I did. Over and over again. Each call ended the same way. No estrogen. No timeline for restocking. No alternatives offered.

I wasn’t calling for gender-affirming care. I wasn’t a trans woman trying to refill my prescription in a state that had decided to legislate my body. I am undergoing IVF.

Eventually, I found a fertility pharmacy that had stock, but it was a drive away and required an insurance override to bypass retail fill restrictions. The extra steps, the stress, the uncertainty—it was frustrating, but it worked. Unlike trans people, I wasn’t battling discriminatory laws, medical gatekeeping, or systemic barriers designed to deny me care—in fact, they were willing to reopen on a Sunday just for me so I could get my medication.

The only thing standing in my way was a shortage.

But the reason for that shortage? That’s where our stories connect.

The Same Medication, Two Radically Different Realities

The estrogen I needed was no different from the estrogen prescribed to trans women. Oral estradiol and patches—same medication, same dosages (in fact, mine were higher).

But here’s the difference:

  • No one is trying to pass laws to stop me from accessing it.

  • No one is accusing my doctor of pushing an "ideology."

  • No one is protesting fertility clinics for prescribing these medications.

  • No one is claiming I’ve been "brainwashed" into taking hormones.

  • No one is concerned I will regret this or change my mind

For fertility patients, estrogen is simply medicine—a tool to prepare the body for pregnancy. For peri-menopausal women, it’s just hormone replacement therapy. But when trans people need it, the exact same medication suddenly becomes a political battleground.

The Estrogen Shortage That No One Is Talking About

One undeniable piece that often gets overlooked is the disproportionate impact on trans people—many of whom are being forced to secure extra medication in anticipation of losing access due to legislative attacks on gender-affirming care.

With anti-trans laws accelerating across the country, many transgender individuals are securing as much of their treatment as possible, preparing for a future where their care may be restricted or banned altogether. A Guardian report from 2024 highlighted how trans people were already scrambling to protect their healthcare amid rising threats to gender-affirming care (The Guardian)—and those threats have only grown more urgent.
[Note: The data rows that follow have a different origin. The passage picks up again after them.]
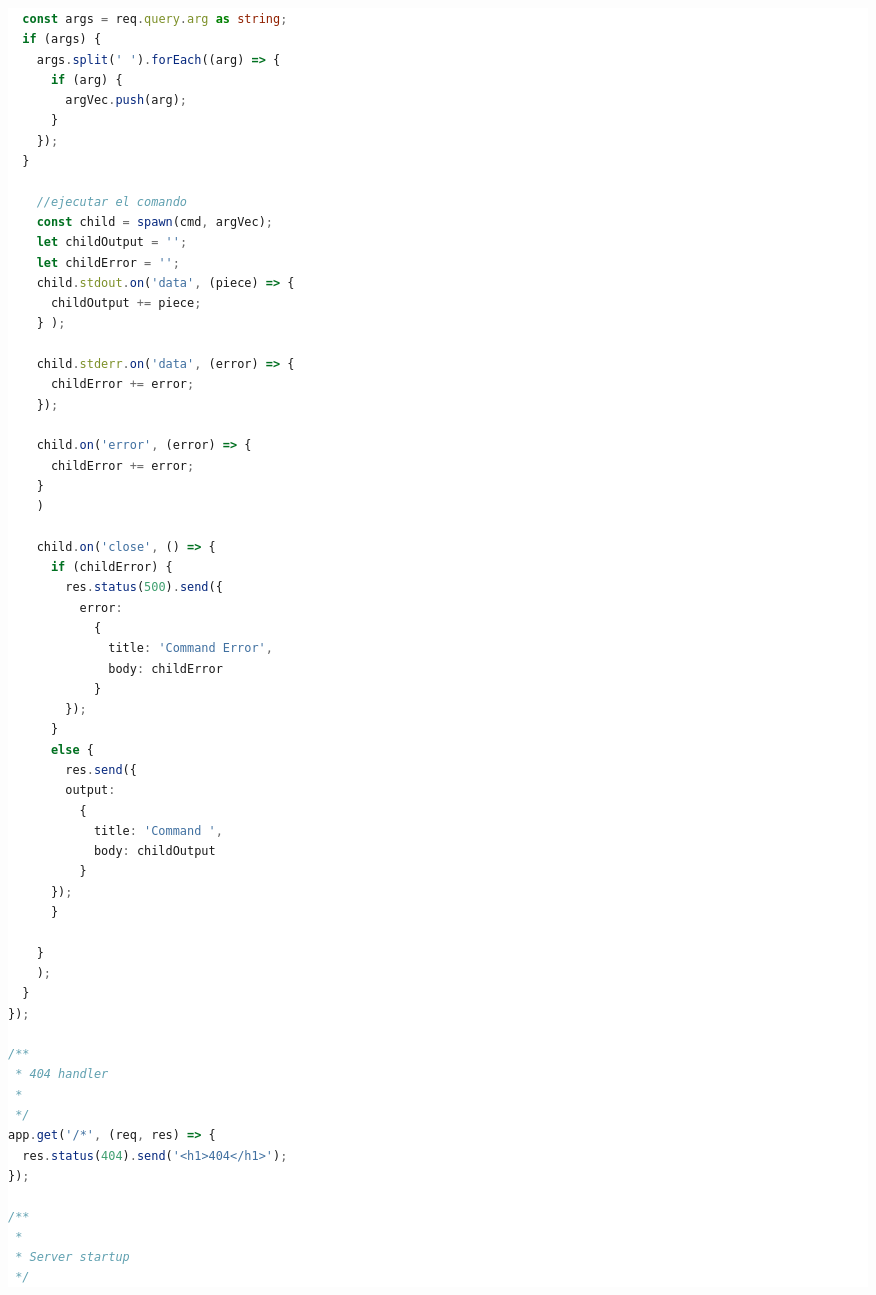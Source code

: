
 ``` typescript
  const args = req.query.arg as string;
  if (args) {
    args.split(' ').forEach((arg) => {
      if (arg) {
        argVec.push(arg);
      }
    });
  }
    
    //ejecutar el comando
    const child = spawn(cmd, argVec);
    let childOutput = '';
    let childError = '';
    child.stdout.on('data', (piece) => {
      childOutput += piece;
    } );
    
    child.stderr.on('data', (error) => {
      childError += error;     
    });

    child.on('error', (error) => {
      childError += error;
    }
    )
    
    child.on('close', () => {
      if (childError) {
        res.status(500).send({
          error: 
            {
              title: 'Command Error',
              body: childError
            } 
        });
      }
      else {
        res.send({
        output: 
          {
            title: 'Command ',
            body: childOutput
          } 
      });
      }
      
    }
    );
  }
});

/**
 * 404 handler
 * 
 */
app.get('/*', (req, res) => {
  res.status(404).send('<h1>404</h1>');
});

/**
 * 
 * Server startup
 */
```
They’ve watched states ban gender-affirming care, strip away rights, and threaten doctors for simply providing evidence-based treatment. So they’re doing what any of us would do in their position: they’re trying to survive.

And yet, despite this shortage, there is no national outcry. No emergency response. No widespread concern.

But imagine if fertility clinics suddenly couldn’t access estrogen. Imagine if thousands of expensive and carefully timed IVF cycles were put at risk because pharmacies were running out. The reaction would be immediate. Pharmaceutical companies would be pressured to act. Insurance companies would be up in arms. Politicians would push for solutions. The public would demand that no one lose their shot at building a family due to a supply chain failure.

But because the people most affected are trans, the silence is deafening.

Who Gets To Have Unquestioned Care?

I have to take estrogen twice per day, every day. So do many of my clients' peri-menopausal mothers. So do countless fertility patients. Yet, none of us have to fight for it the way trans people do.

When I finally got my prescription filled, I felt relief—but also guilt. I knew how many trans people were struggling to access the same medication, and I wished I could share it. My experience, frustrating as it was, was still nothing compared to the systemic barriers they face every day just to get the care they need.

Because for me, estrogen was never in question. It was never debated. It was never something I had to prove I deserved.

But for trans people, the simple act of accessing their medication is a battle. A risk. A fight against a system that sees their care as optional, their bodies as political, and their lives as expendable.

The estrogen shortage isn’t just a supply issue. It’s a political one. And it’s time we start treating it that way.